-- The data follows --

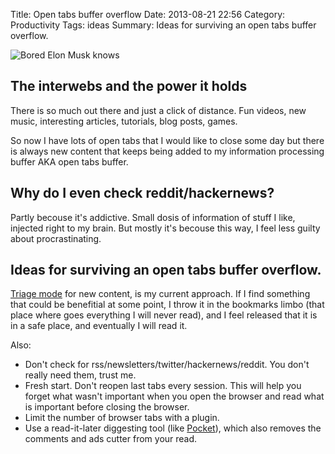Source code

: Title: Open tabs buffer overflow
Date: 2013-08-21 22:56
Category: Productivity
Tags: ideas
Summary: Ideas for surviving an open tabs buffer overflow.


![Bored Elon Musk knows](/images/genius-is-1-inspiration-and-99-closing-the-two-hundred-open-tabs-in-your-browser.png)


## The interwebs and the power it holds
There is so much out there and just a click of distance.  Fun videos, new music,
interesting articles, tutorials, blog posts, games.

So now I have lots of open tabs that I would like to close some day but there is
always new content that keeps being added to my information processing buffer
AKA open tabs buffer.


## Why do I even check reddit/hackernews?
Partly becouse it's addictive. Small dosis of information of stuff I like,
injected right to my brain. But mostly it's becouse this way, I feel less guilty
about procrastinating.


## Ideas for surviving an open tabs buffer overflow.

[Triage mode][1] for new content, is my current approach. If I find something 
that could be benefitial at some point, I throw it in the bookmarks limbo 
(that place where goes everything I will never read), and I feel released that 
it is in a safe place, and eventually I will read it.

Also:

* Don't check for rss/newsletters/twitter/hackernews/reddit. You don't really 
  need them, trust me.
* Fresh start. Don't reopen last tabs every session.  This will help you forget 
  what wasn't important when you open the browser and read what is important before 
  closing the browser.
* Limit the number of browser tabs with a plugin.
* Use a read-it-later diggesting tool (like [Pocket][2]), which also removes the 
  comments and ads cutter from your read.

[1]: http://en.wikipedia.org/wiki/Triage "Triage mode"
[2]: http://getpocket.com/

-- The data concluded --
-- The data follows --

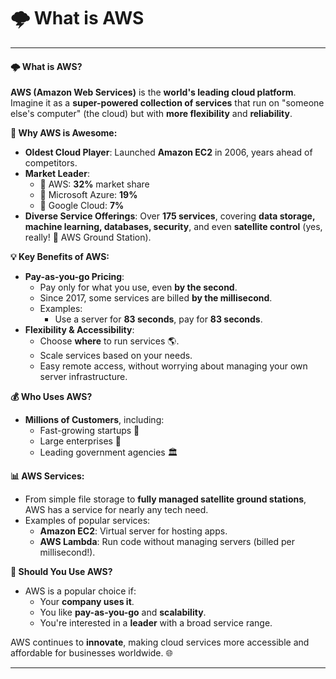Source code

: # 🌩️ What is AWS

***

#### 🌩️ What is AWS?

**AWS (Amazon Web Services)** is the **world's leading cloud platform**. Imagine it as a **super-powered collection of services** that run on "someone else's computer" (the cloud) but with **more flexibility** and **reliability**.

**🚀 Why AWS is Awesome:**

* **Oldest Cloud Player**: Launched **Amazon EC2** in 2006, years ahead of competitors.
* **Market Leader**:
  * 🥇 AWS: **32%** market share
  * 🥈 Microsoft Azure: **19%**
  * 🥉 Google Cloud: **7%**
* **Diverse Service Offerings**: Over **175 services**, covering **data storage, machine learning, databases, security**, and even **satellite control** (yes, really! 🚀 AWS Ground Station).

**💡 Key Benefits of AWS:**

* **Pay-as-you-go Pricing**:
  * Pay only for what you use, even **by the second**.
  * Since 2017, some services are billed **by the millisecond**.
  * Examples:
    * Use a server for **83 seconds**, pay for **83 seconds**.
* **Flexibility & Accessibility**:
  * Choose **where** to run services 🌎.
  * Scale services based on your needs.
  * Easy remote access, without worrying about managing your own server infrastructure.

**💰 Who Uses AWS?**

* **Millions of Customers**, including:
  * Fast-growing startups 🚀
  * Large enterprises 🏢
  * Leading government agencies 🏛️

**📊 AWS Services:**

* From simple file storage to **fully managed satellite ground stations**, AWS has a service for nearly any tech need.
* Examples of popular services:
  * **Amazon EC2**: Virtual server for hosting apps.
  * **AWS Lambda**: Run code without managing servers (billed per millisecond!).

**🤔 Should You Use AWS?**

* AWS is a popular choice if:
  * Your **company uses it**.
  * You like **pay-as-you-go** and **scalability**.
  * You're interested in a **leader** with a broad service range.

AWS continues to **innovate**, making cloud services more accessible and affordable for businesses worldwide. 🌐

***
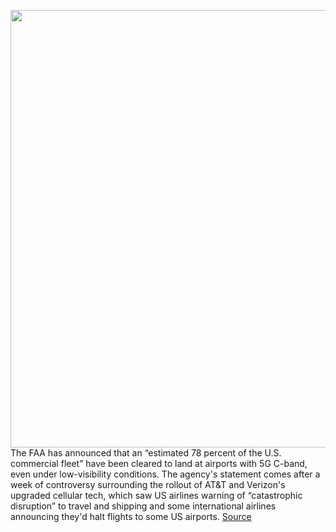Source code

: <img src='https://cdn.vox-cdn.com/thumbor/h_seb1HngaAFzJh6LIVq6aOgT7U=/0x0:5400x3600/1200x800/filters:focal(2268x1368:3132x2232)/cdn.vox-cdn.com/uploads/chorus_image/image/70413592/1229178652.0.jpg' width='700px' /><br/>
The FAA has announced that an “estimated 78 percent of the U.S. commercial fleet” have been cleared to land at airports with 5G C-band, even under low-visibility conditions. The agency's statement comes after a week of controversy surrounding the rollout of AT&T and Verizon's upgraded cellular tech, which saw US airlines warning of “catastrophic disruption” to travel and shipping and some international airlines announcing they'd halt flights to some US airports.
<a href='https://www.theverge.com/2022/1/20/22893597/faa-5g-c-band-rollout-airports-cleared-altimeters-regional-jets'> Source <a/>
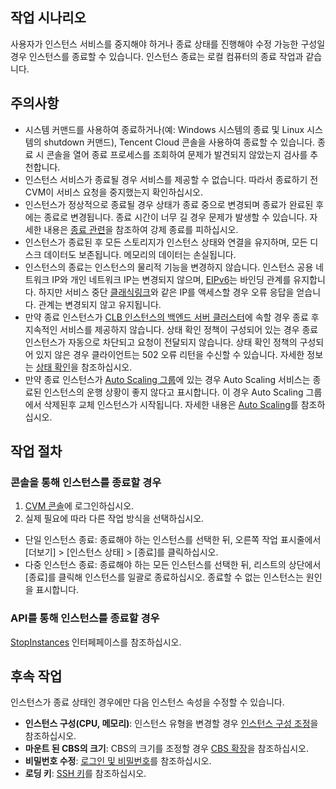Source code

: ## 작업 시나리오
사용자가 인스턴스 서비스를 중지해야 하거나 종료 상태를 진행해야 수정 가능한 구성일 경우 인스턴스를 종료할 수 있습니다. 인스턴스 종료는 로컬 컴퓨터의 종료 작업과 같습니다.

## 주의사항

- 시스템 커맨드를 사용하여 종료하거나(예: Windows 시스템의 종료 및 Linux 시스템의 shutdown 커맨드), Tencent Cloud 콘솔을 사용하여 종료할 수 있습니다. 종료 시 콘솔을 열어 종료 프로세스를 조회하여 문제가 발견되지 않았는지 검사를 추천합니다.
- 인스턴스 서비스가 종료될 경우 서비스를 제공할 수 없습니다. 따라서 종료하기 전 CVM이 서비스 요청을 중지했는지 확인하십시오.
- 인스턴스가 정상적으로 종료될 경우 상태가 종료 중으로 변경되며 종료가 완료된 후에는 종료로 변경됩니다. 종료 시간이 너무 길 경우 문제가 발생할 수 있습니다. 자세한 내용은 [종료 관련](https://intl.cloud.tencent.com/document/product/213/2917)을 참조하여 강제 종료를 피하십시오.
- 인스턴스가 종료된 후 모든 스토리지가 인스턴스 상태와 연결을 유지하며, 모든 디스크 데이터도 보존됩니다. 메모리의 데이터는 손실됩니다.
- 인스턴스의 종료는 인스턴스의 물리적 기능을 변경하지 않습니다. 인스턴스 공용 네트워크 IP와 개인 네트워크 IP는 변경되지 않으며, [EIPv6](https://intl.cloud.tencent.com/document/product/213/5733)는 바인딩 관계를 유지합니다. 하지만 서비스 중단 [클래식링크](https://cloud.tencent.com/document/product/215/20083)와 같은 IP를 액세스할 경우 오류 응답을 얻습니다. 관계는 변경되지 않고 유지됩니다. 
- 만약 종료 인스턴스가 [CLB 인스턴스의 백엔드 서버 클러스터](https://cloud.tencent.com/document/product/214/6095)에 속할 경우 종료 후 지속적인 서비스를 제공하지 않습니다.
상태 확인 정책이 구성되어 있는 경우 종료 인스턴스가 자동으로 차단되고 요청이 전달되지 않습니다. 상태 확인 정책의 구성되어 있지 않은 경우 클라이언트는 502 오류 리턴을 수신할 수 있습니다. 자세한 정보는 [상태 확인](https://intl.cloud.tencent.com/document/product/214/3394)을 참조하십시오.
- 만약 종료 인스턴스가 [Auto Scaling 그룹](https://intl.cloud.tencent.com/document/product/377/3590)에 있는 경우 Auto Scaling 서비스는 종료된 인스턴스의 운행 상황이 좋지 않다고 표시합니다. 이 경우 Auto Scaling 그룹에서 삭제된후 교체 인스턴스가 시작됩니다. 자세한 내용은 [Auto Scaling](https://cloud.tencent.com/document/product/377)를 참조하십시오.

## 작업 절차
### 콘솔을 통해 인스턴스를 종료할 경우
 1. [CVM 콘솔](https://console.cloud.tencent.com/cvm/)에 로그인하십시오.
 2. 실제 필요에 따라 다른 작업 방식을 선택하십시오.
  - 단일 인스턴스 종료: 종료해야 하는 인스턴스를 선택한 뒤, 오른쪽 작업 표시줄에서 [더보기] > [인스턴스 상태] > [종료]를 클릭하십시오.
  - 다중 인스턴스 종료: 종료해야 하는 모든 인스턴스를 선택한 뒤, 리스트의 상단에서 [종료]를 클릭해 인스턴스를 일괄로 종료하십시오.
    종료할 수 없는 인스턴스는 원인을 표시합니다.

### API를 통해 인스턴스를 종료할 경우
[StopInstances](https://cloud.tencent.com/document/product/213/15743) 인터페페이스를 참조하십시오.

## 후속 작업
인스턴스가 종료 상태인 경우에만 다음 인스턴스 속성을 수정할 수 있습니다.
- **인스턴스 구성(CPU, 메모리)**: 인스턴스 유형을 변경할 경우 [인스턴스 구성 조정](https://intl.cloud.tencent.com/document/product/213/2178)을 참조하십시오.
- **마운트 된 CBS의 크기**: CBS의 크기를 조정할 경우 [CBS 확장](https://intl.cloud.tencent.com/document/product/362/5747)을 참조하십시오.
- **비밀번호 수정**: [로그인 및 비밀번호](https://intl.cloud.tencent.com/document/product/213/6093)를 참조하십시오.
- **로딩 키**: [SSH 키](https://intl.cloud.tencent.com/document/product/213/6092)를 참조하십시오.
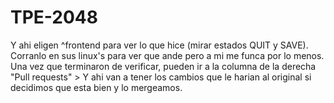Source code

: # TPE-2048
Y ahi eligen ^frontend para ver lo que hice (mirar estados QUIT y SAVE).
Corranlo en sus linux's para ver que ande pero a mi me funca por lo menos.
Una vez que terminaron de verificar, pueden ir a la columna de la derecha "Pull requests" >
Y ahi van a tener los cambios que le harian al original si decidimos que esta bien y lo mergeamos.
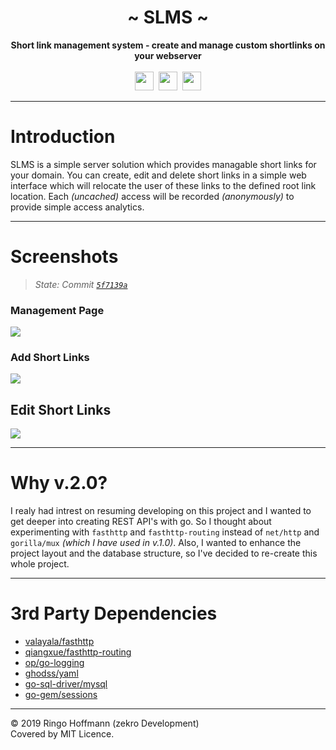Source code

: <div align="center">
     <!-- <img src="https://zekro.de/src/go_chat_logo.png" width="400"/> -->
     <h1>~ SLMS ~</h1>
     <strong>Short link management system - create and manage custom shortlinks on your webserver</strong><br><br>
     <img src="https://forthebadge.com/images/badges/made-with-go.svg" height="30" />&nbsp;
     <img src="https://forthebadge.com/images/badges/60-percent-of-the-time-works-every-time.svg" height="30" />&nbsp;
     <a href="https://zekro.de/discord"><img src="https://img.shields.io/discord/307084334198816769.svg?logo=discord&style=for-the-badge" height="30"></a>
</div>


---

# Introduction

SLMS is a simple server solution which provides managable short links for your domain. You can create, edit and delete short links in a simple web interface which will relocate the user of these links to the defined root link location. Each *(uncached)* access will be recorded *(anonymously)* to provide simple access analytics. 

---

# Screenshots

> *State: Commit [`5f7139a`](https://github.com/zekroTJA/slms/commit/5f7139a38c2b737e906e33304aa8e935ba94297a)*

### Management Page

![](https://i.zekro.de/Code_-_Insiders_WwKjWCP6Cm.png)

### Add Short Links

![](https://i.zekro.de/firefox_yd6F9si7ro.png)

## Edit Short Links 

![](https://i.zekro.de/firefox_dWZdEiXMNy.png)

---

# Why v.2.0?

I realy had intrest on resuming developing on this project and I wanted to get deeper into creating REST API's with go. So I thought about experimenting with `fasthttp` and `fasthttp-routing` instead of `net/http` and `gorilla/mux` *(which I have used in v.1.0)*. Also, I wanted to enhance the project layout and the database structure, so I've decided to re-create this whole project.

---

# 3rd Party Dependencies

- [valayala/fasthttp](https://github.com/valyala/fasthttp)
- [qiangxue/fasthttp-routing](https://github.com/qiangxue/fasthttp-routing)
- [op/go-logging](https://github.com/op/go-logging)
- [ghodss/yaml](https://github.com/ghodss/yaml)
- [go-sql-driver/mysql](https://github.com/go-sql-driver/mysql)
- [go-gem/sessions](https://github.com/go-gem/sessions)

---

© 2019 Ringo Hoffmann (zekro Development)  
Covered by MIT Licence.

-- The data concluded --

## What you are asked to do
The line above containing "- 인스턴스가 종료된", the line containing "- 만약 종료 인스턴스가 [CLB", and every line between them are to be transcribed exactly; no other line is wanted.

## Response area
- 인스턴스가 종료된 후 모든 스토리지가 인스턴스 상태와 연결을 유지하며, 모든 디스크 데이터도 보존됩니다. 메모리의 데이터는 손실됩니다.
- 인스턴스의 종료는 인스턴스의 물리적 기능을 변경하지 않습니다. 인스턴스 공용 네트워크 IP와 개인 네트워크 IP는 변경되지 않으며, [EIPv6](https://intl.cloud.tencent.com/document/product/213/5733)는 바인딩 관계를 유지합니다. 하지만 서비스 중단 [클래식링크](https://cloud.tencent.com/document/product/215/20083)와 같은 IP를 액세스할 경우 오류 응답을 얻습니다. 관계는 변경되지 않고 유지됩니다. 
- 만약 종료 인스턴스가 [CLB 인스턴스의 백엔드 서버 클러스터](https://cloud.tencent.com/document/product/214/6095)에 속할 경우 종료 후 지속적인 서비스를 제공하지 않습니다.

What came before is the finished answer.